Pearl Harbor, 70 years later
Most people know that yesterday was the 70th anniversary of the devastating surprise attack by Japanese forces on Pearl Harbor. That provoked a ferocious violent response that culminated in the obliteration of two Japanese cities less than four years later. But how many people are aware that today is the 70th anniversary of the last time the United States Congress exercised its constitutional power to declare war? President Franklin Roosevelt made a speech before a joint session of Congress, calling December 7, 1941 a "day of infamy," asking for and receiving a formal declaration of war.
Why does such a formality matter? Clause 11 of Section 8 of Article I of the U.S. states that Congress shall have the power
To declare War, grant Letters of Marque and Reprisal, and make Rules concerning Captures on Land and Water;
I know it has become fashionable in contemporary America to minimize the literal meaning of the Constitution, but there is a very good reason why those words must be taken at face value, above all in this particular situation. Going to war is a profoundly solemn decision, and winning in a war usually requires a preponderance of national willpower. For example, our intervention in Korea was hamstrung by the limited objectives of the "police action" declared by President Truman.
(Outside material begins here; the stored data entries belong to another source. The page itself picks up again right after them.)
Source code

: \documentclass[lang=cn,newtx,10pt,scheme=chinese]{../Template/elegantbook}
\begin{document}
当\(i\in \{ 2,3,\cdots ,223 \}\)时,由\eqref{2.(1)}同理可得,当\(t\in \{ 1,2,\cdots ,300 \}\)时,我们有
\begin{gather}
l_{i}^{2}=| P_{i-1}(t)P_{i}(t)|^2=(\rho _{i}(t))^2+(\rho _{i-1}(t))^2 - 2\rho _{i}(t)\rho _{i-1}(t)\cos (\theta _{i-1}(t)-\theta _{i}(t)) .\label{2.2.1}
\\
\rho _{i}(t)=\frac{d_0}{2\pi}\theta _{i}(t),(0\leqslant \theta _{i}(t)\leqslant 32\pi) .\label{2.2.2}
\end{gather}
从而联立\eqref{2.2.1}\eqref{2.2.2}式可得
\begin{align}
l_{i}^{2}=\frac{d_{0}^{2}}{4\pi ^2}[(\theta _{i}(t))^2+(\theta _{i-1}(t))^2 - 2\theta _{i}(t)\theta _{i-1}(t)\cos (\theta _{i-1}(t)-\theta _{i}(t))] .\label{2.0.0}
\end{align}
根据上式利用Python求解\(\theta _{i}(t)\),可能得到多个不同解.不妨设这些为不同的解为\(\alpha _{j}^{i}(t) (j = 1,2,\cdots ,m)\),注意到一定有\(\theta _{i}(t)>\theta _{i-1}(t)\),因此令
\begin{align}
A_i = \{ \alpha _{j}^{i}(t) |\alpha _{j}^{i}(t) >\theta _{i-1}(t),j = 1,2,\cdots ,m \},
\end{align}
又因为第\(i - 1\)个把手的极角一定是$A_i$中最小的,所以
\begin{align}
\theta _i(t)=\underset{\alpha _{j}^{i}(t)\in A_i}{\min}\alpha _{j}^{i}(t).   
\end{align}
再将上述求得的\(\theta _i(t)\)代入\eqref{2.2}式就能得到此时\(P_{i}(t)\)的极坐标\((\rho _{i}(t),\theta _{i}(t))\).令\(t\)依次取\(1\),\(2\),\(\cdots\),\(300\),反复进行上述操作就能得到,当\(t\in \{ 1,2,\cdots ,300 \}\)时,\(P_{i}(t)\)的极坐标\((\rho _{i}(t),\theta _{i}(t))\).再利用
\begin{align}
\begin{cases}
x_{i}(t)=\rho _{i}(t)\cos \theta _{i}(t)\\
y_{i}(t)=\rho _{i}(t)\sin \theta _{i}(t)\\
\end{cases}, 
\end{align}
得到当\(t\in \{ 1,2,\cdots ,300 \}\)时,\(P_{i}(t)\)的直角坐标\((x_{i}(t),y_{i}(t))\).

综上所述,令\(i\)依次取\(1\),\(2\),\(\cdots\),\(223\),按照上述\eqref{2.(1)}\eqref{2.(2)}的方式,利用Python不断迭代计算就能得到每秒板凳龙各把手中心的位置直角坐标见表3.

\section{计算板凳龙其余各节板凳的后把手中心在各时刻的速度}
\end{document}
Likewise, in Vietnam, the United States simply did not have the broad commitment of its people to the cause, and LBJ ended up squandering vast human and material resources against an enemy that was so committed. In Desert Storm (1991) and Operation Iraqi Freedom (2003), the respective President Bushes took it upon themselves to make the final decision about war or peace, after securing "blank check" authorizations from Congress. In the latter instance, failure to secure an explicit national endorsement via a congressional declaration of war weakened national resolve, and when things started to go badly in 2004, divisions in our body politic began to grow.
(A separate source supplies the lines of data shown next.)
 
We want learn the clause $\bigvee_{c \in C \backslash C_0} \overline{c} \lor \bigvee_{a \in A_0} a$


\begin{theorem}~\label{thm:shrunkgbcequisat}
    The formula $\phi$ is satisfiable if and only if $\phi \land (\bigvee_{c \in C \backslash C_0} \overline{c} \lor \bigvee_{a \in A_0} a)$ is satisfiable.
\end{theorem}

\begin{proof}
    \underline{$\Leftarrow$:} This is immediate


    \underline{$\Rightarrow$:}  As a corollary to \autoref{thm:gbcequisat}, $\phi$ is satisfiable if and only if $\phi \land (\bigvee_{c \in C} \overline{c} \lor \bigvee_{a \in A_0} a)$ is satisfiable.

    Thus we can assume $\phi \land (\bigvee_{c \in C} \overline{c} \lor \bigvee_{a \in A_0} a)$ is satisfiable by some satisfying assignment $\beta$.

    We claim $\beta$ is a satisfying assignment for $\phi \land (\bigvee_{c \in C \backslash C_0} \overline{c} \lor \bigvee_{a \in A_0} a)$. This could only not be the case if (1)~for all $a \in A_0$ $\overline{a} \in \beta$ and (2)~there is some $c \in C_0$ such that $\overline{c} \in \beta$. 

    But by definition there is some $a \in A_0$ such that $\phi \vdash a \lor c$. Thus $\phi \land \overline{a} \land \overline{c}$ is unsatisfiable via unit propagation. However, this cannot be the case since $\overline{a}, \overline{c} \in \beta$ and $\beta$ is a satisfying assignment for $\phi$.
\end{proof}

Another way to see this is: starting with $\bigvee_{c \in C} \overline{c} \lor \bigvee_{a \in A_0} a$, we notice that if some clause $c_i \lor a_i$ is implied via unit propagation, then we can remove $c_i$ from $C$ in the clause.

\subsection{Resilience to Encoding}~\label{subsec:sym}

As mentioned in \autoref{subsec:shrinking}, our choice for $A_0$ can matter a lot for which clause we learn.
Most recently, President Obama ordered U.S. jets to bomb targets in Libya earlier this year, as part of a mission that was aimed at removing a dictator (Muammar Qaddafi) from power. While there was ample justification for taking armed action against Libya, it would have been much better to "go by the book," declaring war. But the President did not even bother to fulfill the modest requirements of the 1973 War Powers Resolution, under which Congress must be notified about the reasons for any armed action within 48 hours, and any such action must be authorized by congressional vote within 60 days, or else the action must cease. The White House refused to comply with those clear requirements, with the excuse that the mission was merely to provide air cover to the rebels and did not constitute an actual war per se. It was a paper-thin, bogus rationale that undermined, once again, the constitutional norms upon which our republic was founded. It was one more step toward becoming an imperial form of government in which there are no effective limits on the exercise of power.
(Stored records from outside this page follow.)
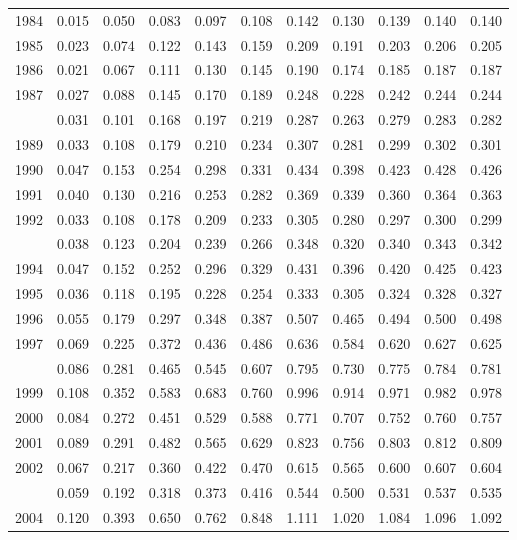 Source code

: \documentclass[
]{article}
\begin{document}
\begin{longtable}[t]{lrrrrrrrrrr}
1984 & 0.015 & 0.050 & 0.083 & 0.097 & 0.108 & 0.142 & 0.130 & 0.139 & 0.140 & 0.140\\
1985 & 0.023 & 0.074 & 0.122 & 0.143 & 0.159 & 0.209 & 0.191 & 0.203 & 0.206 & 0.205\\
1986 & 0.021 & 0.067 & 0.111 & 0.130 & 0.145 & 0.190 & 0.174 & 0.185 & 0.187 & 0.187\\
1987 & 0.027 & 0.088 & 0.145 & 0.170 & 0.189 & 0.248 & 0.228 & 0.242 & 0.244 & 0.244\\
\addlinespace
1988 & 0.031 & 0.101 & 0.168 & 0.197 & 0.219 & 0.287 & 0.263 & 0.279 & 0.283 & 0.282\\
1989 & 0.033 & 0.108 & 0.179 & 0.210 & 0.234 & 0.307 & 0.281 & 0.299 & 0.302 & 0.301\\
1990 & 0.047 & 0.153 & 0.254 & 0.298 & 0.331 & 0.434 & 0.398 & 0.423 & 0.428 & 0.426\\
1991 & 0.040 & 0.130 & 0.216 & 0.253 & 0.282 & 0.369 & 0.339 & 0.360 & 0.364 & 0.363\\
1992 & 0.033 & 0.108 & 0.178 & 0.209 & 0.233 & 0.305 & 0.280 & 0.297 & 0.300 & 0.299\\
\addlinespace
1993 & 0.038 & 0.123 & 0.204 & 0.239 & 0.266 & 0.348 & 0.320 & 0.340 & 0.343 & 0.342\\
1994 & 0.047 & 0.152 & 0.252 & 0.296 & 0.329 & 0.431 & 0.396 & 0.420 & 0.425 & 0.423\\
1995 & 0.036 & 0.118 & 0.195 & 0.228 & 0.254 & 0.333 & 0.305 & 0.324 & 0.328 & 0.327\\
1996 & 0.055 & 0.179 & 0.297 & 0.348 & 0.387 & 0.507 & 0.465 & 0.494 & 0.500 & 0.498\\
1997 & 0.069 & 0.225 & 0.372 & 0.436 & 0.486 & 0.636 & 0.584 & 0.620 & 0.627 & 0.625\\
\addlinespace
1998 & 0.086 & 0.281 & 0.465 & 0.545 & 0.607 & 0.795 & 0.730 & 0.775 & 0.784 & 0.781\\
1999 & 0.108 & 0.352 & 0.583 & 0.683 & 0.760 & 0.996 & 0.914 & 0.971 & 0.982 & 0.978\\
2000 & 0.084 & 0.272 & 0.451 & 0.529 & 0.588 & 0.771 & 0.707 & 0.752 & 0.760 & 0.757\\
2001 & 0.089 & 0.291 & 0.482 & 0.565 & 0.629 & 0.823 & 0.756 & 0.803 & 0.812 & 0.809\\
2002 & 0.067 & 0.217 & 0.360 & 0.422 & 0.470 & 0.615 & 0.565 & 0.600 & 0.607 & 0.604\\
\addlinespace
2003 & 0.059 & 0.192 & 0.318 & 0.373 & 0.416 & 0.544 & 0.500 & 0.531 & 0.537 & 0.535\\
2004 & 0.120 & 0.393 & 0.650 & 0.762 & 0.848 & 1.111 & 1.020 & 1.084 & 1.096 & 1.092\\

\end{longtable}
\end{document}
In sum, the idea that the president can invoke his power as commander in chief to initiate war at his own discretion is deeply subversive to our political system. If we don't stop that practice from being repeated in the future, our status as a free people will become increasingly doubtful. I hope that the anniversary of Pearl Harbor will serve to remind Americans of the principles for which our service men and women of generations past sacrificed their lives.